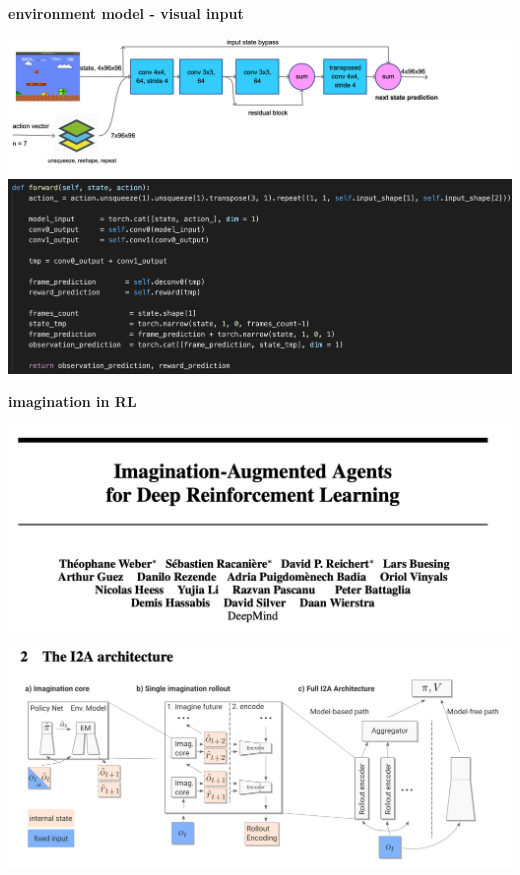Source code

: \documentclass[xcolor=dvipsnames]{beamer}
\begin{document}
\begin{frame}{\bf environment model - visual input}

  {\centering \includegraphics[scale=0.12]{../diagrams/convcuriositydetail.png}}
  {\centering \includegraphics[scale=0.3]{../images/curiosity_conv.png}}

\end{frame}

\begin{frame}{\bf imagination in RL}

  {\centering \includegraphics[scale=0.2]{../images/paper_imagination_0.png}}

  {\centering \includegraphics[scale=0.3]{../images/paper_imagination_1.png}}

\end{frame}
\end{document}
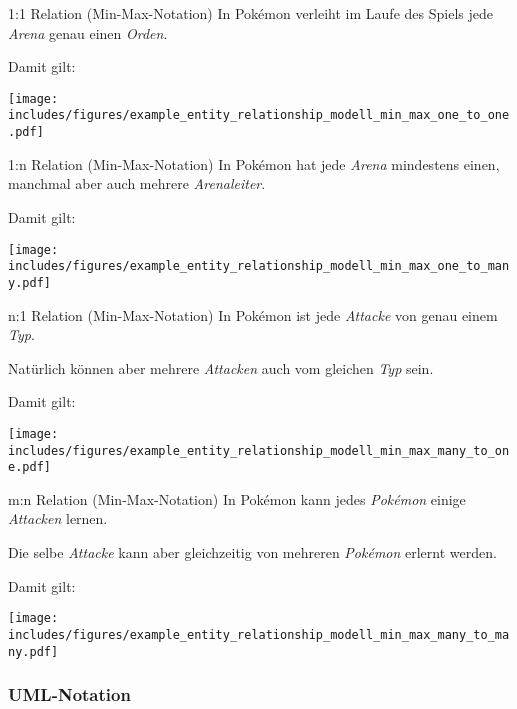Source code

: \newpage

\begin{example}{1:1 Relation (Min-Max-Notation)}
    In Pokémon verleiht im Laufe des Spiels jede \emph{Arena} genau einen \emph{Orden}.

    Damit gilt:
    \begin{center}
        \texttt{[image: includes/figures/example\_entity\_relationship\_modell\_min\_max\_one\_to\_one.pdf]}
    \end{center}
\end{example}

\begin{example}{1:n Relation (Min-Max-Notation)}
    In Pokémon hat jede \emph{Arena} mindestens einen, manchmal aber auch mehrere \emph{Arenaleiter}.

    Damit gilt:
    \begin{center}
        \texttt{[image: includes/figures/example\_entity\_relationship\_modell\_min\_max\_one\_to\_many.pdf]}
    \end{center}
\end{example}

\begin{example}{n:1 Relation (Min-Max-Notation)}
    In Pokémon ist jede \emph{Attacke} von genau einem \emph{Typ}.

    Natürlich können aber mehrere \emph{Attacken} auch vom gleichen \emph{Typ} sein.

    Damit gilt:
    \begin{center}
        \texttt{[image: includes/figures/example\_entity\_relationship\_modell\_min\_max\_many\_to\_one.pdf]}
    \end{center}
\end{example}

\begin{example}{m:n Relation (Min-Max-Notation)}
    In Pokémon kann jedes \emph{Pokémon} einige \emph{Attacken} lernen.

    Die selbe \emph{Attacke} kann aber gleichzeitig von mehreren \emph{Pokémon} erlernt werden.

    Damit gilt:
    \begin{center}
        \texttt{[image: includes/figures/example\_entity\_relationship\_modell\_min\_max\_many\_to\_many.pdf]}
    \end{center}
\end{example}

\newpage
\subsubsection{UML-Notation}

---

• [DIRECTIONS]: A verbatim copy of every record above is required, with all pictures omitted.

• [OUTPUT]:
Source code

: \documentclass[xcolor=dvipsnames]{beamer}
\begin{document}
\begin{frame}{\bf environment model - visual input}

  {\centering \includegraphics[scale=0.12]{../diagrams/convcuriositydetail.png}}
  {\centering \includegraphics[scale=0.3]{../images/curiosity_conv.png}}

\end{frame}

\begin{frame}{\bf imagination in RL}

  {\centering \includegraphics[scale=0.2]{../images/paper_imagination_0.png}}

  {\centering \includegraphics[scale=0.3]{../images/paper_imagination_1.png}}

\end{frame}
\end{document}
Source code

: \newpage

\begin{example}{1:1 Relation (Min-Max-Notation)}
    In Pokémon verleiht im Laufe des Spiels jede \emph{Arena} genau einen \emph{Orden}.

    Damit gilt:
    \begin{center}
        \texttt{[image: includes/figures/example\_entity\_relationship\_modell\_min\_max\_one\_to\_one.pdf]}
    \end{center}
\end{example}

\begin{example}{1:n Relation (Min-Max-Notation)}
    In Pokémon hat jede \emph{Arena} mindestens einen, manchmal aber auch mehrere \emph{Arenaleiter}.

    Damit gilt:
    \begin{center}
        \texttt{[image: includes/figures/example\_entity\_relationship\_modell\_min\_max\_one\_to\_many.pdf]}
    \end{center}
\end{example}

\begin{example}{n:1 Relation (Min-Max-Notation)}
    In Pokémon ist jede \emph{Attacke} von genau einem \emph{Typ}.

    Natürlich können aber mehrere \emph{Attacken} auch vom gleichen \emph{Typ} sein.

    Damit gilt:
    \begin{center}
        \texttt{[image: includes/figures/example\_entity\_relationship\_modell\_min\_max\_many\_to\_one.pdf]}
    \end{center}
\end{example}

\begin{example}{m:n Relation (Min-Max-Notation)}
    In Pokémon kann jedes \emph{Pokémon} einige \emph{Attacken} lernen.

    Die selbe \emph{Attacke} kann aber gleichzeitig von mehreren \emph{Pokémon} erlernt werden.

    Damit gilt:
    \begin{center}
        \texttt{[image: includes/figures/example\_entity\_relationship\_modell\_min\_max\_many\_to\_many.pdf]}
    \end{center}
\end{example}

\newpage
\subsubsection{UML-Notation}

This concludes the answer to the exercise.